Berkaitan dengan perbaikan peraturan pembentukan organisasi KPHL/KPHP direkomendasikan: (1) Penetapan posisi-posisi di dalam peraturan dirancang berdasarkan hasil analisis kebutuhan konfigurasi dan formasi partisipan dengan memperhitungkan relevansi serta kekuatan-kekuatannya. Di antaranya dengan memasukkan unsur-unsur yang memiliki daya penyeimbang dan daya dorong yang kuat (unsur perguruan tinggi, LSM, organisasi rimbawan, dll). Pengaturan posisi harus dipadukan dengan penataan otoritas yang diarahkan kepada lebih dominannya posisi-posisi pro-KPH dibanding posisi-posisi yang resisten; (2) Peran Kemendagri selaku pembina organisasi KPHL/KPHP perlu ditingkatkan; (3) Perlu adanya lembaga adhoc non struktural yang berfungsi untuk mengkonsolidasikan potensi dan mendorong peran para pihak dalam pembangunan KPH; (4) Ketidaksinkronan pengaturan kewenangan penetapan organisasi KPHL/KPHP antara PP No. 6/2007 jo. PP No. 3/2008 dengan Permendagri No. 61/2010 dapat diatasi dengan melakukan perubahan Pasal 8 PP No. 6/2007 jo. PP No. 3/2008; (5) Guna mengatasi ketidakmupakatan di antara para partisipan utama, −seperti yang terjadi pada kasus penundaan penempatan personil pada KPHP Tasik Besar Serkap− terlebih dahulu perlu diidentifikasi tahapan-tahapan krusial pengambilan keputusan di dalam suatu peraturan, lalu

dibuat aturan agregasi untuk menyediakan jalan keluarnya; (6) Belum lengkap dan implementatifnya kriteria pada Permendagri Nomor 61/2010 dapat diatasi melalui penyempurnaan kriteria-kriteria tersebut dengan memperhatikan masukan- masukan dari para pihak khususnya dari pemerintah daerah; (7) Perlu ada satuan tugas yang berfungsi sebagai pusat informasi, komunikasi dan konsultasi KPH; dan terakhir (8) Guna mendorong munculnya inisiatif daerah, kebijakan pembangun KPH saat ini perlu disertai dengan sejumlah kebijakan pemberian insentif yang menarik bagi pemerintah daerah.

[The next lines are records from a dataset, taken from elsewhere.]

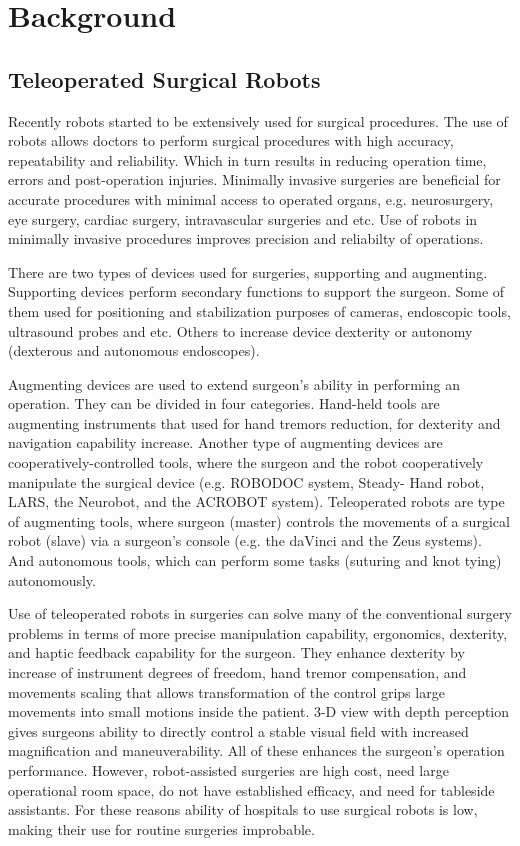 \chapter{Background}
\label{back}

\section{Teleoperated Surgical Robots}
\label{sec:daVinci}
Recently robots started to be extensively used for surgical procedures. The use of robots allows doctors to perform surgical procedures with high accuracy, repeatability and reliability. Which in turn results in reducing operation time, errors and post-operation injuries. Minimally invasive surgeries are beneficial for accurate procedures with minimal access to operated organs, e.g. neurosurgery, eye surgery, cardiac surgery, intravascular surgeries and etc.  Use of robots in minimally invasive procedures improves precision and reliabilty of operations. \cite{tavakoli_haptics_2008}

There are two types of devices used for surgeries, supporting and augmenting. 
Supporting devices perform secondary functions to support the surgeon.  Some of them used for positioning and stabilization purposes of cameras, endoscopic tools, ultrasound probes and etc. Others to increase device dexterity or autonomy (dexterous and autonomous endoscopes).

Augmenting devices are used to extend surgeon's ability in performing an operation. They can be divided in four categories. Hand-held tools are augmenting instruments that used for hand tremors reduction, for dexterity and navigation capability increase. Another type of augmenting devices are cooperatively-controlled tools, where the surgeon and the robot cooperatively manipulate the surgical device (e.g. ROBODOC system, Steady- Hand robot, LARS, the Neurobot, and the ACROBOT system). Teleoperated robots are type of augmenting tools, where surgeon (master) controls the movements of a surgical robot (slave) via a surgeon's console (e.g. the daVinci and the Zeus systems). And autonomous tools, which can perform some tasks (suturing and knot tying) autonomously. \cite{tavakoli_haptics_2008}

Use of teleoperated robots in surgeries can solve many of the conventional surgery problems in terms of more precise manipulation capability, ergonomics, dexterity, and haptic feedback capability for the surgeon. They enhance dexterity by increase of instrument degrees of freedom, hand tremor compensation, and movements scaling that allows transformation of the control grips large movements into small motions inside the patient. 3-D view with depth perception gives surgeons ability to directly control a stable visual field with increased magnification and maneuverability. All of these enhances the surgeon's operation performance. However, robot-assisted surgeries are high cost, need large operational room space, do not have established efficacy, and need for tableside assistants. For these reasons ability of hospitals to use surgical robots is low, making their use for routine surgeries improbable. \cite{tavakoli_haptics_2008}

Guna meningkatkan penerimaan pemerintah daerah terhadap kebijakan KPH, pemerintah (Kemenhut) perlu merubah cara berfikir dan pendekatan bahwa peraturan bukan satu-satunya instrumen untuk mengarahkan perilaku partisipan daerah. Meskipun peraturan itu sendiri masih banyak yang perlu diperbaiki, namun pemerintah juga perlu meningkatkan pembinaan kepada pemerintah daerah serta meningkatkan penyebaran pengetahuan, komunikasi, dan membangun rasa saling percaya. Selain untuk mengatasi resistensi, pendekatan tersebut juga sangat diperlukan untuk mengawal proses transformasi paradigma dan budaya birokrasi kehutanan agar sejalan dengan nilai-nilai baru yang terkandung di dalam konsep KPH. Guna memperlancar pelaksanaan tugas tersebut, Kemenhut perlu meningkatkan kerjasama dengan berbagai pihak, baik dengan jaringan yang sudah terbentuk (akademisi, lembaga donor, Bappenas, dan lain-lain), maupun dengan lembaga-lembaga potensial lain seperti Kemendagri, UKP4, dan KPK.

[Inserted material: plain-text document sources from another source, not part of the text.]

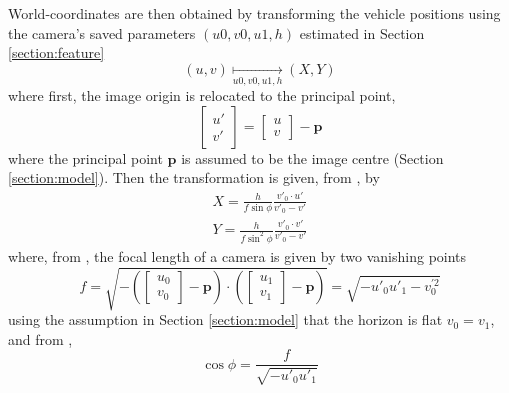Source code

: World-coordinates are then obtained by transforming the vehicle positions using the camera's saved parameters $(u0,v0,u1,h)$ estimated in Section \ref{section:feature}
$$(u,v) \underset{u0,v0,u1,h}{\operatorname{\mapsto}}(X,Y)$$
where first, the image origin is relocated to the principal point, 
\begin{equation}
\begin{bmatrix}u'\\v' \end{bmatrix}=\begin{bmatrix}u\\v \end{bmatrix}-\mathbf{p}
\end{equation}
where the principal point $\mathbf{p}$ is assumed to be the image centre (Section \ref{section:model}).
Then the transformation is given, from \cite{schoepflin}, by
\begin{gather}
\label{eq:X}
X=\frac{h}{f\sin{\phi}} \frac{v'_0\cdot u'}{v'_0-v'}\\
\label{eq:Y}
Y=\frac{h}{f\sin^2{\phi}} \frac{v'_0\cdot v'}{v'_0-v'}
\end{gather}
where, from \cite{dubska}, the focal length of a camera is given by two vanishing points
\begin{equation}
f=\sqrt{-(\begin{bmatrix}u_0\\v_0 \end{bmatrix}-\mathbf{p})\cdot (\begin{bmatrix}u_1\\v_1 \end{bmatrix}-\mathbf{p})}
=\sqrt{-u'_0 u'_1 - v^{\prime 2}_0}
\end{equation}
using the assumption in Section \ref{section:model} that the horizon is flat $v_0=v_1$, 
and from \cite{schoepflin},
\begin{equation}
\cos{\phi}=\frac{f}{\sqrt{-u'_0 u'_1}}
\end{equation}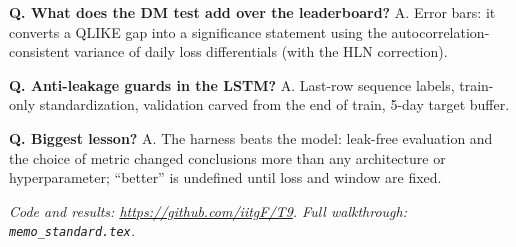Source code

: \documentclass[a4paper,10pt]{article}
\begin{document}
\textbf{Q. What does the DM test add over the leaderboard?} A. Error bars: it converts a QLIKE gap into a significance statement using the autocorrelation-consistent variance of daily loss differentials (with the HLN correction).

\textbf{Q. Anti-leakage guards in the LSTM?} A. Last-row sequence labels, train-only standardization, validation carved from the end of train, 5-day target buffer.

\textbf{Q. Biggest lesson?} A. The harness beats the model: leak-free evaluation and the choice of metric changed conclusions more than any architecture or hyperparameter; ``better'' is undefined until loss and window are fixed.

\vspace{2mm}
\textit{Code and results: \url{https://github.com/iitgF/T9}. Full walkthrough: \texttt{memo\_standard.tex}.}
\end{document}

Sebagai implikasi teoritis dari penelitian ini, kerangka analitis IAD Ostrom sangat potensial untuk digunakan oleh para analis kebijakan, baik pada sektor kehutanan maupun sektor-sektor lainnya. Penggunaan kerangka analitis IAD Ostrom terbukti efektif dalam menemukan masalah-masalah implementasi kebijakan serta memberikan arahan solusinya.